WHAT IS NEEDED ::
Look through the entries below and report how many lines hold the string "output". Only the number is wanted.

===== ENTRIES SHOWN =====

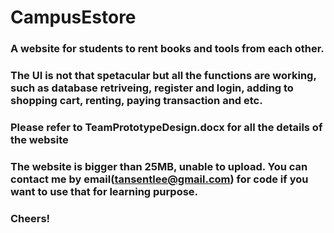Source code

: # CampusEstore
### A website for students to rent books and tools from each other. 

### The UI is not that spetacular but all the functions are working, such as database retriveing, register and login, adding to shopping cart, renting, paying transaction and etc. 

### Please refer to TeamPrototypeDesign.docx for all the details of the website


### The website is bigger than 25MB, unable to upload. You can contact me by email(tansentlee@gmail.com) for code if you want to use that for learning purpose.<br>

### Cheers!
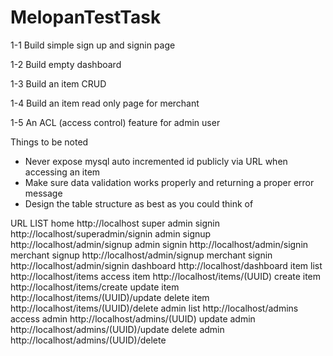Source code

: # MelopanTestTask
1-1 Build simple sign up and signin page

1-2 Build empty dashboard

1-3 Build an item CRUD

1-4 Build an item read only page for merchant

1-5 An ACL (access control) feature for admin user

Things to be noted
- Never expose mysql auto incremented id publicly via URL when accessing an item
- Make sure data validation works properly and returning a proper error message
- Design the table structure as best as you could think of

URL LIST
home
http://localhost
super admin signin
http://localhost/superadmin/signin
admin signup
http://localhost/admin/signup
admin signin
http://localhost/admin/signin
merchant signup
http://localhost/admin/signup
merchant signin
http://localhost/admin/signin
dashboard
http://localhost/dashboard
item list
http://localhost/items
access item
http://localhost/items/(UUID)
create item
http://localhost/items/create
update item
http://localhost/items/(UUID)/update
delete item
http://localhost/items/(UUID)/delete
admin list
http://localhost/admins
access admin
http://localhost/admins/(UUID)
update admin
http://localhost/admins/(UUID)/update
delete admin
http://localhost/admins/(UUID)/delete



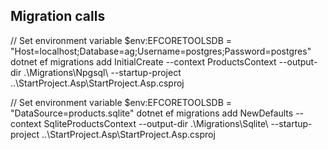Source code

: ﻿## Migration calls

// Set environment variable
$env:EFCORETOOLSDB = "Host=localhost;Database=ag;Username=postgres;Password=postgres"
dotnet ef migrations add InitialCreate --context ProductsContext --output-dir .\Migrations\Npgsql\ --startup-project ..\StartProject.Asp\StartProject.Asp.csproj


// Set environment variable
$env:EFCORETOOLSDB = "DataSource=products.sqlite"
dotnet ef migrations add NewDefaults --context SqliteProductsContext --output-dir .\Migrations\Sqlite\ --startup-project ..\StartProject.Asp\StartProject.Asp.csproj
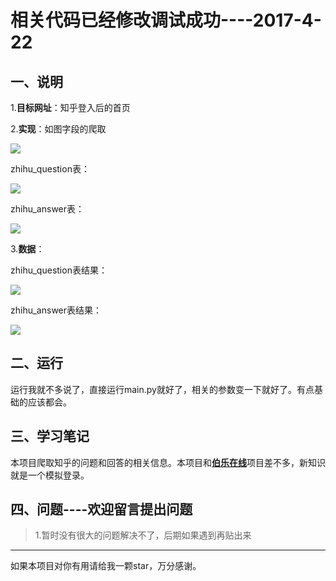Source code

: # 相关代码已经修改调试成功----2017-4-22 #
## 一、说明 ##
1.**目标网址**：知乎登入后的首页

2.**实现**：如图字段的爬取

![](http://images2015.cnblogs.com/blog/1129740/201704/1129740-20170422155051181-2098158149.png)

zhihu_question表：

![](http://images2015.cnblogs.com/blog/1129740/201704/1129740-20170422154657821-1301125228.png)

zhihu_answer表：

![](http://images2015.cnblogs.com/blog/1129740/201704/1129740-20170422154648181-500253111.png)


3.**数据**：

zhihu_question表结果：

![](http://images2015.cnblogs.com/blog/1129740/201704/1129740-20170422155411149-91459903.png)

zhihu_answer表结果：

![](http://images2015.cnblogs.com/blog/1129740/201704/1129740-20170422155327727-805168888.png)

## 二、运行 ##

运行我就不多说了，直接运行main.py就好了，相关的参数变一下就好了。有点基础的应该都会。

## 三、学习笔记 ##

本项目爬取知乎的问题和回答的相关信息。本项目和[**伯乐在线**](http://www.cnblogs.com/jinxiao-pu/p/6744374.html)项目差不多，新知识就是一个模拟登录。


## 四、问题----欢迎留言提出问题 ##

> 1.暂时没有很大的问题解决不了，后期如果遇到再贴出来

----------

如果本项目对你有用请给我一颗star，万分感谢。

=====

RESPONSE BOX ::
2